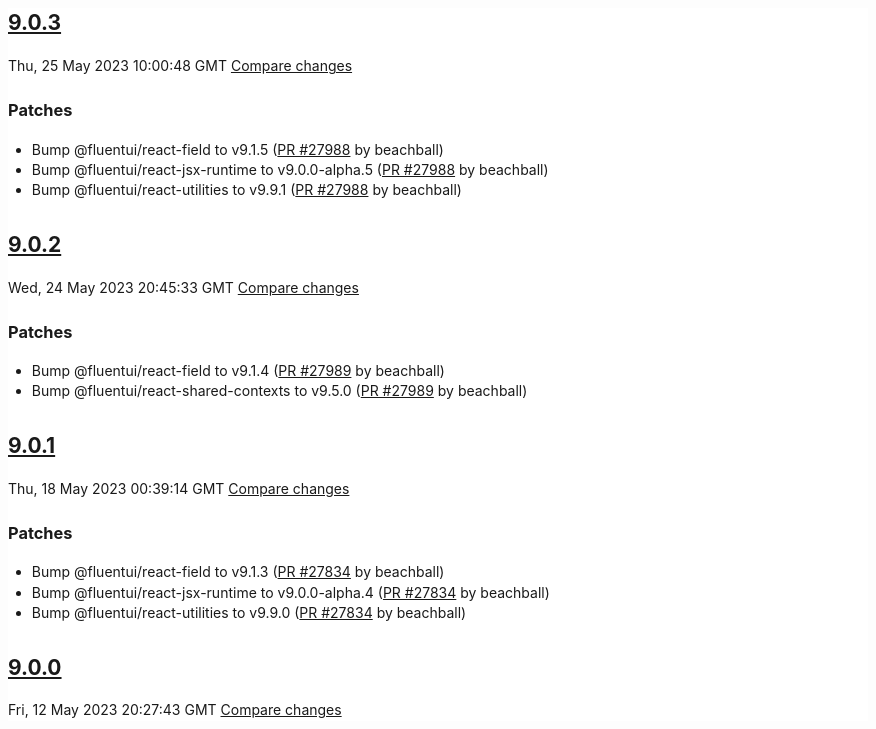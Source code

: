 ## [9.0.3](https://github.com/microsoft/fluentui/tree/@fluentui/react-skeleton_v9.0.3)

Thu, 25 May 2023 10:00:48 GMT
[Compare changes](https://github.com/microsoft/fluentui/compare/@fluentui/react-skeleton_v9.0.2..@fluentui/react-skeleton_v9.0.3)

### Patches

- Bump @fluentui/react-field to v9.1.5 ([PR #27988](https://github.com/microsoft/fluentui/pull/27988) by beachball)
- Bump @fluentui/react-jsx-runtime to v9.0.0-alpha.5 ([PR #27988](https://github.com/microsoft/fluentui/pull/27988) by beachball)
- Bump @fluentui/react-utilities to v9.9.1 ([PR #27988](https://github.com/microsoft/fluentui/pull/27988) by beachball)

## [9.0.2](https://github.com/microsoft/fluentui/tree/@fluentui/react-skeleton_v9.0.2)

Wed, 24 May 2023 20:45:33 GMT
[Compare changes](https://github.com/microsoft/fluentui/compare/@fluentui/react-skeleton_v9.0.1..@fluentui/react-skeleton_v9.0.2)

### Patches

- Bump @fluentui/react-field to v9.1.4 ([PR #27989](https://github.com/microsoft/fluentui/pull/27989) by beachball)
- Bump @fluentui/react-shared-contexts to v9.5.0 ([PR #27989](https://github.com/microsoft/fluentui/pull/27989) by beachball)

## [9.0.1](https://github.com/microsoft/fluentui/tree/@fluentui/react-skeleton_v9.0.1)

Thu, 18 May 2023 00:39:14 GMT
[Compare changes](https://github.com/microsoft/fluentui/compare/@fluentui/react-skeleton_v9.0.0..@fluentui/react-skeleton_v9.0.1)

### Patches

- Bump @fluentui/react-field to v9.1.3 ([PR #27834](https://github.com/microsoft/fluentui/pull/27834) by beachball)
- Bump @fluentui/react-jsx-runtime to v9.0.0-alpha.4 ([PR #27834](https://github.com/microsoft/fluentui/pull/27834) by beachball)
- Bump @fluentui/react-utilities to v9.9.0 ([PR #27834](https://github.com/microsoft/fluentui/pull/27834) by beachball)

## [9.0.0](https://github.com/microsoft/fluentui/tree/@fluentui/react-skeleton_v9.0.0)

Fri, 12 May 2023 20:27:43 GMT
[Compare changes](https://github.com/microsoft/fluentui/compare/@fluentui/react-skeleton_v9.0.0-beta.10..@fluentui/react-skeleton_v9.0.0)
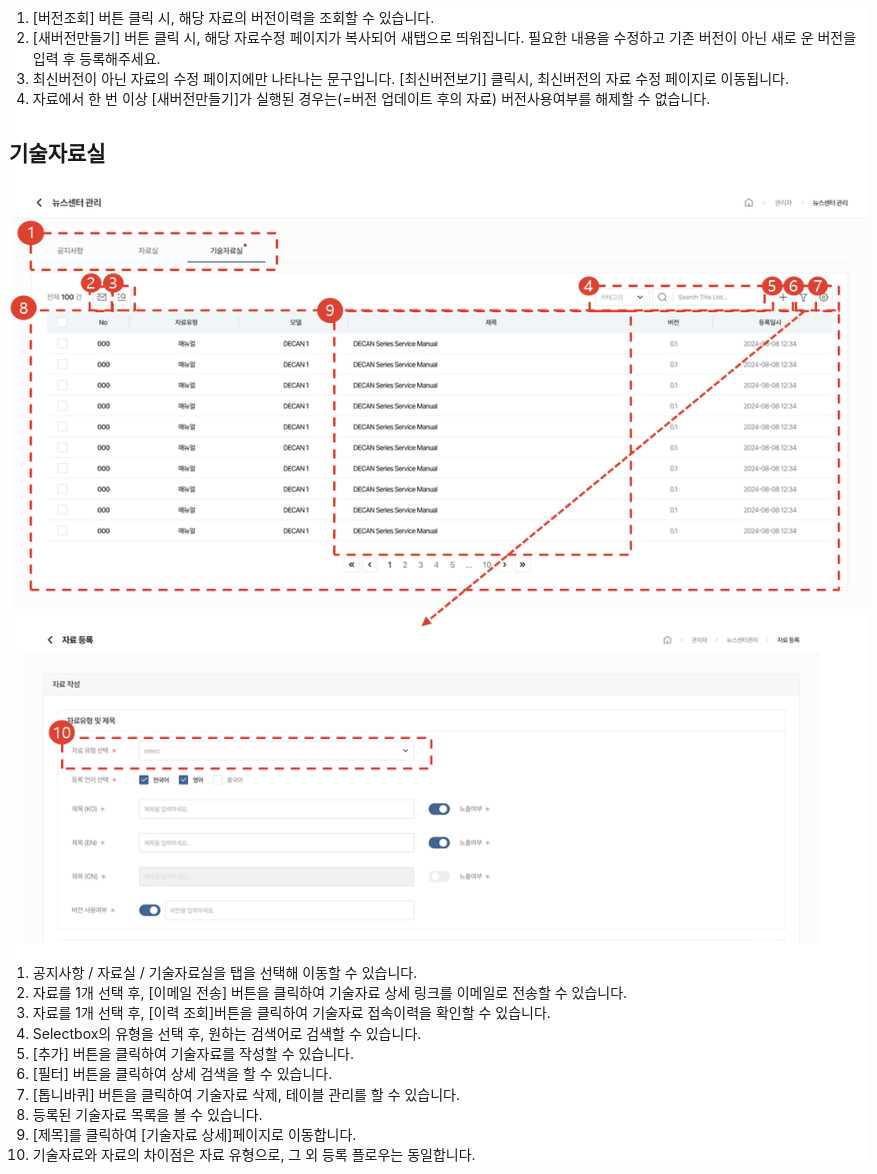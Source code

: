 1. [버전조회] 버튼 클릭 시, 해당 자료의 버전이력을 조회할 수 있습니다.
1. [새버전만들기] 버튼 클릭 시, 해당 자료수정 페이지가 복사되어 새탭으로 띄워집니다. 필요한 내용을 수정하고 기존 버전이 아닌 새로 운 버전을 입력 후 등록해주세요.
1. 최신버전이 아닌 자료의 수정 페이지에만 나타나는 문구입니다. [최신버전보기] 클릭시, 최신버전의 자료 수정 페이지로 이동됩니다.
1. 자료에서 한 번 이상 [새버전만들기]가 실행된 경우는(=버전 업데이트 후의 자료) 버전사용여부를 해제할 수 없습니다. 

## 기술자료실

![017](./img/017.png)

1. 공지사항 / 자료실 / 기술자료실을 탭을 선택해 이동할 수 있습니다.
1. 자료를 1개 선택 후, [이메일 전송] 버튼을 클릭하여 기술자료 상세 링크를 이메일로 전송할 수 있습니다.
1. 자료를 1개 선택 후, [이력 조회]버튼을 클릭하여 기술자료 접속이력을 확인할 수 있습니다. 
1. Selectbox의 유형을 선택 후, 원하는 검색어로 검색할 수 있습니다.
1. [추가] 버튼을 클릭하여 기술자료를 작성할 수 있습니다.
1. [필터] 버튼을 클릭하여 상세 검색을 할 수 있습니다. 
1. [톱니바퀴] 버튼을 클릭하여 기술자료 삭제, 테이블 관리를 할 수 있습니다.
1. 등록된 기술자료 목록을 볼 수 있습니다.
1. [제목]를 클릭하여 [기술자료 상세]페이지로 이동합니다.
1. 기술자료와 자료의 차이점은 자료 유형으로, 그 외 등록 플로우는 동일합니다.

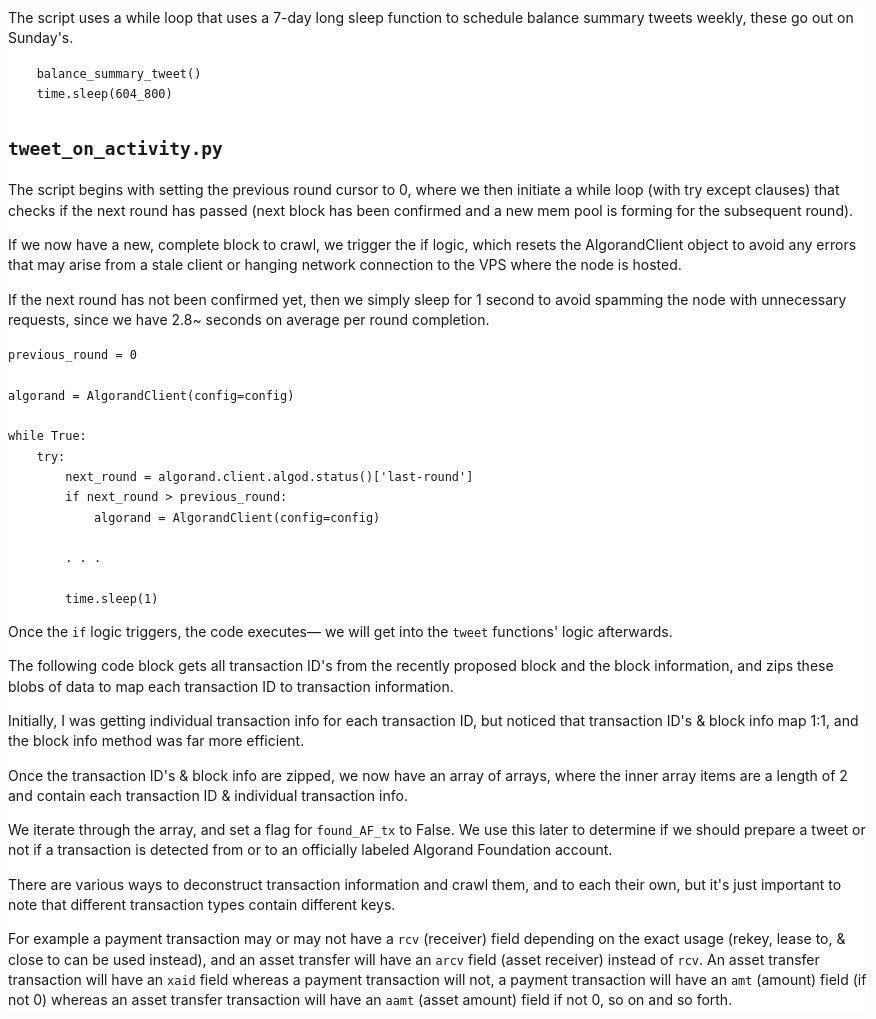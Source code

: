 The script uses a while loop that uses a 7-day long sleep function to schedule balance summary tweets weekly, these go out on Sunday's.
```while True:
    balance_summary_tweet()
    time.sleep(604_800)
```
## `tweet_on_activity.py` 

The script begins with setting the previous round cursor to 0, where we then initiate a while loop (with try except clauses) that checks if the next round has passed (next block has been confirmed and a new mem pool is forming for the subsequent round).

If we now have a new, complete block to crawl, we trigger the if logic, which resets the AlgorandClient object to avoid any errors that may arise from a stale client or hanging network connection to the VPS where the node is hosted.

If the next round has not been confirmed yet, then we simply sleep for 1 second to avoid spamming the node with unnecessary requests, since we have 2.8~ seconds on average per round completion.

```
previous_round = 0

algorand = AlgorandClient(config=config)

while True:
    try:
        next_round = algorand.client.algod.status()['last-round']
        if next_round > previous_round:
            algorand = AlgorandClient(config=config)

        . . .

        time.sleep(1)
```

Once the `if` logic triggers, the code executes— we will get into the `tweet` functions' logic afterwards.

The following code block gets all transaction ID's from the recently proposed block and the block information, and zips these blobs of data to map each transaction ID to transaction information.

Initially, I was getting individual transaction info for each transaction ID, but noticed that transaction ID's & block info map 1:1, and the block info method was far more efficient.

Once the transaction ID's & block info are zipped, we now have an array of arrays, where the inner array items are a length of 2 and contain each transaction ID & individual transaction info.

We iterate through the array, and set a flag for `found_AF_tx` to False. We use this later to determine if we should prepare a tweet or not if a transaction is detected from or to an officially labeled Algorand Foundation account.

There are various ways to deconstruct transaction information and crawl them, and to each their own, but it's just important to note that different transaction types contain different keys.

For example a payment transaction may or may not have a `rcv` (receiver) field depending on the exact usage (rekey, lease to, & close to can be used instead), and an asset transfer will have an `arcv` field (asset receiver) instead of `rcv`. An asset transfer transaction will have an `xaid` field whereas a payment transaction will not, a payment transaction will have an `amt` (amount) field (if not 0) whereas an asset transfer transaction will have an `aamt` (asset amount) field if not 0, so on and so forth.
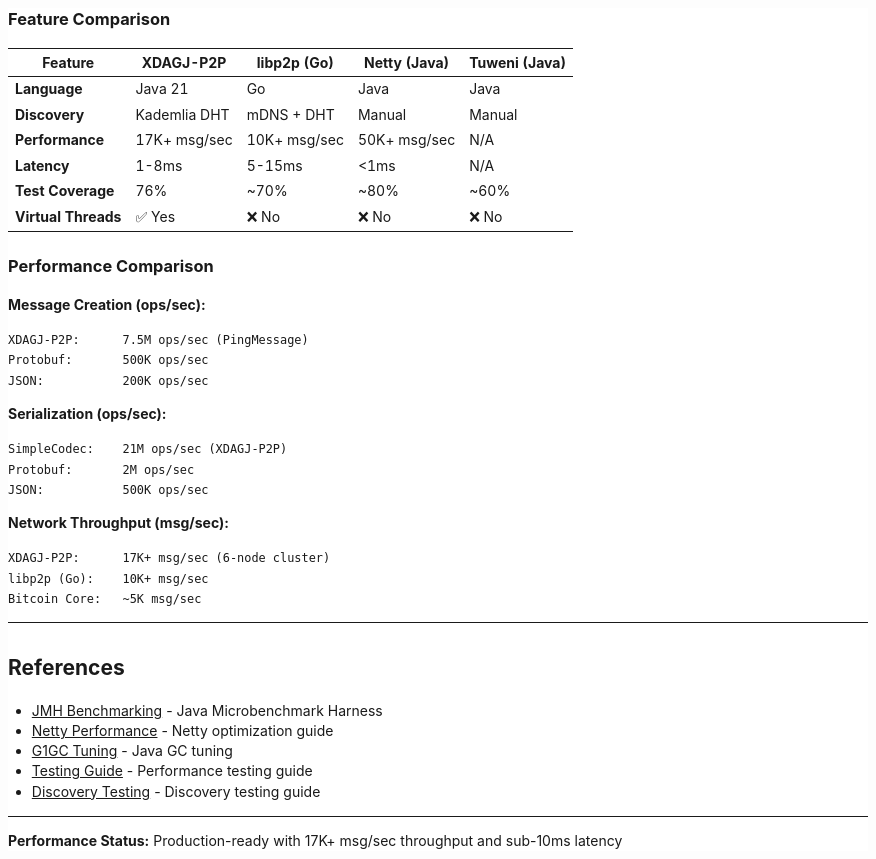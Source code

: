 ### Feature Comparison

| Feature | XDAGJ-P2P | libp2p (Go) | Netty (Java) | Tuweni (Java) |
|---------|-----------|-------------|--------------|---------------|
| **Language** | Java 21 | Go | Java | Java |
| **Discovery** | Kademlia DHT | mDNS + DHT | Manual | Manual |
| **Performance** | 17K+ msg/sec | 10K+ msg/sec | 50K+ msg/sec | N/A |
| **Latency** | 1-8ms | 5-15ms | <1ms | N/A |
| **Test Coverage** | 76% | ~70% | ~80% | ~60% |
| **Virtual Threads** | ✅ Yes | ❌ No | ❌ No | ❌ No |

### Performance Comparison

**Message Creation (ops/sec):**
```
XDAGJ-P2P:      7.5M ops/sec (PingMessage)
Protobuf:       500K ops/sec
JSON:           200K ops/sec
```

**Serialization (ops/sec):**
```
SimpleCodec:    21M ops/sec (XDAGJ-P2P)
Protobuf:       2M ops/sec
JSON:           500K ops/sec
```

**Network Throughput (msg/sec):**
```
XDAGJ-P2P:      17K+ msg/sec (6-node cluster)
libp2p (Go):    10K+ msg/sec
Bitcoin Core:   ~5K msg/sec
```

---

## References

- [JMH Benchmarking](https://github.com/openjdk/jmh) - Java Microbenchmark Harness
- [Netty Performance](https://netty.io/wiki/native-transports.html) - Netty optimization guide
- [G1GC Tuning](https://docs.oracle.com/en/java/javase/21/gctuning/) - Java GC tuning
- [Testing Guide](../test-nodes/performance-test/README.md) - Performance testing guide
- [Discovery Testing](../test-nodes/discovery-test/README.md) - Discovery testing guide

---

**Performance Status:** Production-ready with 17K+ msg/sec throughput and sub-10ms latency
···
#### Work to be completed:
What you write should match the entries exactly, except that the pictures are dropped.

#### Solved problem:
Source code

: ## [9.0.3](https://github.com/microsoft/fluentui/tree/@fluentui/react-skeleton_v9.0.3)

Thu, 25 May 2023 10:00:48 GMT
[Compare changes](https://github.com/microsoft/fluentui/compare/@fluentui/react-skeleton_v9.0.2..@fluentui/react-skeleton_v9.0.3)

### Patches

- Bump @fluentui/react-field to v9.1.5 ([PR #27988](https://github.com/microsoft/fluentui/pull/27988) by beachball)
- Bump @fluentui/react-jsx-runtime to v9.0.0-alpha.5 ([PR #27988](https://github.com/microsoft/fluentui/pull/27988) by beachball)
- Bump @fluentui/react-utilities to v9.9.1 ([PR #27988](https://github.com/microsoft/fluentui/pull/27988) by beachball)

## [9.0.2](https://github.com/microsoft/fluentui/tree/@fluentui/react-skeleton_v9.0.2)

Wed, 24 May 2023 20:45:33 GMT
[Compare changes](https://github.com/microsoft/fluentui/compare/@fluentui/react-skeleton_v9.0.1..@fluentui/react-skeleton_v9.0.2)

### Patches

- Bump @fluentui/react-field to v9.1.4 ([PR #27989](https://github.com/microsoft/fluentui/pull/27989) by beachball)
- Bump @fluentui/react-shared-contexts to v9.5.0 ([PR #27989](https://github.com/microsoft/fluentui/pull/27989) by beachball)

## [9.0.1](https://github.com/microsoft/fluentui/tree/@fluentui/react-skeleton_v9.0.1)

Thu, 18 May 2023 00:39:14 GMT
[Compare changes](https://github.com/microsoft/fluentui/compare/@fluentui/react-skeleton_v9.0.0..@fluentui/react-skeleton_v9.0.1)

### Patches

- Bump @fluentui/react-field to v9.1.3 ([PR #27834](https://github.com/microsoft/fluentui/pull/27834) by beachball)
- Bump @fluentui/react-jsx-runtime to v9.0.0-alpha.4 ([PR #27834](https://github.com/microsoft/fluentui/pull/27834) by beachball)
- Bump @fluentui/react-utilities to v9.9.0 ([PR #27834](https://github.com/microsoft/fluentui/pull/27834) by beachball)

## [9.0.0](https://github.com/microsoft/fluentui/tree/@fluentui/react-skeleton_v9.0.0)

Fri, 12 May 2023 20:27:43 GMT
[Compare changes](https://github.com/microsoft/fluentui/compare/@fluentui/react-skeleton_v9.0.0-beta.10..@fluentui/react-skeleton_v9.0.0)
Source code

: 1. [버전조회] 버튼 클릭 시, 해당 자료의 버전이력을 조회할 수 있습니다.
1. [새버전만들기] 버튼 클릭 시, 해당 자료수정 페이지가 복사되어 새탭으로 띄워집니다. 필요한 내용을 수정하고 기존 버전이 아닌 새로 운 버전을 입력 후 등록해주세요.
1. 최신버전이 아닌 자료의 수정 페이지에만 나타나는 문구입니다. [최신버전보기] 클릭시, 최신버전의 자료 수정 페이지로 이동됩니다.
1. 자료에서 한 번 이상 [새버전만들기]가 실행된 경우는(=버전 업데이트 후의 자료) 버전사용여부를 해제할 수 없습니다. 

## 기술자료실

![017](./img/017.png)

1. 공지사항 / 자료실 / 기술자료실을 탭을 선택해 이동할 수 있습니다.
1. 자료를 1개 선택 후, [이메일 전송] 버튼을 클릭하여 기술자료 상세 링크를 이메일로 전송할 수 있습니다.
1. 자료를 1개 선택 후, [이력 조회]버튼을 클릭하여 기술자료 접속이력을 확인할 수 있습니다. 
1. Selectbox의 유형을 선택 후, 원하는 검색어로 검색할 수 있습니다.
1. [추가] 버튼을 클릭하여 기술자료를 작성할 수 있습니다.
1. [필터] 버튼을 클릭하여 상세 검색을 할 수 있습니다. 
1. [톱니바퀴] 버튼을 클릭하여 기술자료 삭제, 테이블 관리를 할 수 있습니다.
1. 등록된 기술자료 목록을 볼 수 있습니다.
1. [제목]를 클릭하여 [기술자료 상세]페이지로 이동합니다.
1. 기술자료와 자료의 차이점은 자료 유형으로, 그 외 등록 플로우는 동일합니다.

Source code

: The script uses a while loop that uses a 7-day long sleep function to schedule balance summary tweets weekly, these go out on Sunday's.
```while True:
    balance_summary_tweet()
    time.sleep(604_800)
```
## `tweet_on_activity.py` 

The script begins with setting the previous round cursor to 0, where we then initiate a while loop (with try except clauses) that checks if the next round has passed (next block has been confirmed and a new mem pool is forming for the subsequent round).

If we now have a new, complete block to crawl, we trigger the if logic, which resets the AlgorandClient object to avoid any errors that may arise from a stale client or hanging network connection to the VPS where the node is hosted.

If the next round has not been confirmed yet, then we simply sleep for 1 second to avoid spamming the node with unnecessary requests, since we have 2.8~ seconds on average per round completion.

```
previous_round = 0

algorand = AlgorandClient(config=config)

while True:
    try:
        next_round = algorand.client.algod.status()['last-round']
        if next_round > previous_round:
            algorand = AlgorandClient(config=config)

        . . .

        time.sleep(1)
```

Once the `if` logic triggers, the code executes— we will get into the `tweet` functions' logic afterwards.

The following code block gets all transaction ID's from the recently proposed block and the block information, and zips these blobs of data to map each transaction ID to transaction information.

Initially, I was getting individual transaction info for each transaction ID, but noticed that transaction ID's & block info map 1:1, and the block info method was far more efficient.

Once the transaction ID's & block info are zipped, we now have an array of arrays, where the inner array items are a length of 2 and contain each transaction ID & individual transaction info.

We iterate through the array, and set a flag for `found_AF_tx` to False. We use this later to determine if we should prepare a tweet or not if a transaction is detected from or to an officially labeled Algorand Foundation account.

There are various ways to deconstruct transaction information and crawl them, and to each their own, but it's just important to note that different transaction types contain different keys.

For example a payment transaction may or may not have a `rcv` (receiver) field depending on the exact usage (rekey, lease to, & close to can be used instead), and an asset transfer will have an `arcv` field (asset receiver) instead of `rcv`. An asset transfer transaction will have an `xaid` field whereas a payment transaction will not, a payment transaction will have an `amt` (amount) field (if not 0) whereas an asset transfer transaction will have an `aamt` (asset amount) field if not 0, so on and so forth.
Source code

: ### Feature Comparison

| Feature | XDAGJ-P2P | libp2p (Go) | Netty (Java) | Tuweni (Java) |
|---------|-----------|-------------|--------------|---------------|
| **Language** | Java 21 | Go | Java | Java |
| **Discovery** | Kademlia DHT | mDNS + DHT | Manual | Manual |
| **Performance** | 17K+ msg/sec | 10K+ msg/sec | 50K+ msg/sec | N/A |
| **Latency** | 1-8ms | 5-15ms | <1ms | N/A |
| **Test Coverage** | 76% | ~70% | ~80% | ~60% |
| **Virtual Threads** | ✅ Yes | ❌ No | ❌ No | ❌ No |

### Performance Comparison

**Message Creation (ops/sec):**
```
XDAGJ-P2P:      7.5M ops/sec (PingMessage)
Protobuf:       500K ops/sec
JSON:           200K ops/sec
```

**Serialization (ops/sec):**
```
SimpleCodec:    21M ops/sec (XDAGJ-P2P)
Protobuf:       2M ops/sec
JSON:           500K ops/sec
```

**Network Throughput (msg/sec):**
```
XDAGJ-P2P:      17K+ msg/sec (6-node cluster)
libp2p (Go):    10K+ msg/sec
Bitcoin Core:   ~5K msg/sec
```

---

## References

- [JMH Benchmarking](https://github.com/openjdk/jmh) - Java Microbenchmark Harness
- [Netty Performance](https://netty.io/wiki/native-transports.html) - Netty optimization guide
- [G1GC Tuning](https://docs.oracle.com/en/java/javase/21/gctuning/) - Java GC tuning
- [Testing Guide](../test-nodes/performance-test/README.md) - Performance testing guide
- [Discovery Testing](../test-nodes/discovery-test/README.md) - Discovery testing guide

---

**Performance Status:** Production-ready with 17K+ msg/sec throughput and sub-10ms latency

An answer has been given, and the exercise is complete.